その威圧感に気圧されながらも炭治郎は口を開く。
「裁判を行う必要などないでしょう!俺の妹は人を喰ったりしない!」
「お前の話を聞くつもりはない」
無情にも告げられる言葉。だがそれでも食い下がるように言葉を紡ぐ。
「聞いてください!俺は禰豆子を治すために剣士になったんです!禰豆子が鬼になったのは二年以上前のことで、その間人を食べたりしていない!」
必死になって叫ぶ。しかしそれを遮るようにして声が上がる。
「くだらない妄言を吐き散らかすな。そもそも身内のことを庇うなどまともじゃない。まず自分の罪を自覚しろ。その上で処罰を受けろ。話はそれからだ」
蛇柱である伊黒の容赦のない物言いに炭治郎の心は折れかけるがなんとか踏み止まる。
(諦めちゃダメだ……。俺は何としても禰豆子を助けるんだ)
「そもそも童磨さんも無惨さんも鬼じゃないですか!?なんでシレッと柱としてここに紛れ込んでるんですか!?」
至極真っ当なツッコミをして見た。そもそも何故彼らはこの場にいるのだろう。そもそも童磨に至ってはまだ出番はずっと後のはずだ。

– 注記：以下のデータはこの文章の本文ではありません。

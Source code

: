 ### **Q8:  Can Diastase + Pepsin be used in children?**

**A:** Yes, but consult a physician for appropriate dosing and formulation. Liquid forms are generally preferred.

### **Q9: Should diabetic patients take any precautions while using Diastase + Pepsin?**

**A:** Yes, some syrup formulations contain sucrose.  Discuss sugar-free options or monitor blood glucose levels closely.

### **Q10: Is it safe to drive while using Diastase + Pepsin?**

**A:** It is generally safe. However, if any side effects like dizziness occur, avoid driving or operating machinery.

「いやーごめんね?でもなんか面白そうだったからつい……」
「ええい黙れ戯け者!!今はそんなことどうでもいいだろう!!」
「そうだぞ貴様らァッ!今はそこの鬼を斬首するかどうか決めるべきだろうがァッ!」
「そうだぜェ。さっさと始めようじゃねぇか」
だが炭治郎のツッコミは華麗にスルーされ、童磨の言葉を皮切りに次々と反対意見が出てくる。
そんな中、無惨様が静かに手を挙げた。
「少しいいか?」
「むぅ!なんだ無惨さんよ!何か意見があるのか!?」
「ああ。こいつの処遇についてなのだが……私は反対だ。生かすべきだろう」
「!!!」
まさかの反対の意見にほかの柱達全員が驚愕したような顔をする。それは炭治郎も同様であった。
「理由をお聞かせ願おう!」
「理由は二つある。一つはこの少年が言ったことが本当であるという可能性だ。もしそれが事実ならば鬼殺隊にとって大きな利益となる」
「ほう……続けろ」
「二つ目はこの少年だ。彼は私を見ても恐怖心を抱いていないように見える。それどころかどこか親近感のようなものを抱いているようにすら見える。おそらく彼が言っていることは真実に近いのではないかと私は思うのだ」
「……なるほどなぁ。無惨さん、お前にしちゃあ随分と気色の悪いことを言うじゃねえか」
「おい不死川、余計なことは言わんでいい」
無惨様の提案に反論するものはいないようだ。それに安心しつつ炭治郎は次の言葉を待つ。すると今度は耀哉の声が上がった。
「ふむ……ではこうしようじゃないか。竈門炭次郎は監視付きではあるが引き続き鬼狩りを続けてもらう。そしてその間にもしも彼の妹に人に害を及ぼす兆候が見られた場合はその場で斬ってしまっても構わないことにするというのはどうかな?」
「ちょ、ちょっと待ってくれ!俺は納得できないぞ!なんでそんな条件になるんだ?」
炭治郎の主張に耀哉は首を振った。
「残念だけど君の要望を通すことはできない。これは決定事項だと思って欲しい。それにこれは君の為でもあるんだよ。君はこれから先も今まで通りに戦うことができるという保証が得られるかもしれない。そうなれば君は妹の為に全力を出すことができて鬼を倒すこともできる」
「そ、そんな……」
確かにこの提案は悪くないように思えた。だがそれでも釈然としないところはあるし、このまま何もせずに引き下がれないと思った。その時だ。
「お言葉ですが御館様。私にはどうしてもその案を飲むことができない理由があるのです。よろしいでしょうか」
「うん、言ってごらん。しのぶ」
蟲柱である胡蝶しのぶだ。彼女はいつもの穏やかな微笑みを消し去り真剣そのものといった顔で口を開いた。
「竈門炭次郎君の話が本当だと仮定した場合、鬼滅隊の存続に関わる事態に陥りかねません。なので彼に関しては私が預かるべきだと思います」
その言葉に炭治郎は目を見開いた。それは他の柱達も同じだ。しかし無惨様だけは違っていた。
「ふむ。お前は彼を信じると言うのか?」
「はい。信じたいです。例えそれがどれだけあり得ない話であっても、私はこの人を信じます」
真っ直ぐとした視線が突き刺さる。そのあまりにも力強い瞳に一瞬言葉を失う。
「…………わかった。ではお前に任せるとしよう。だが、万が一の場合は……」
「承知しております」
「……ならいい。好きにするといい」
それだけ言うと無惨様は目を閉じた。これでこの件については決着がついた。
「……って待ってください!なんで無惨さんが仕切ってるですか!?御館様の出番は!?」
「もう終わってしまったことだからね。諦めよう」
「ええぇ〜……」
完全に空気と化していた御館様は無惨様とそのまま屋敷の奥へと消えていった。後に残ったのは不満げな童磨だけだ。
無惨様は積極的に前に出ないので場面としてはカオスにならないようです。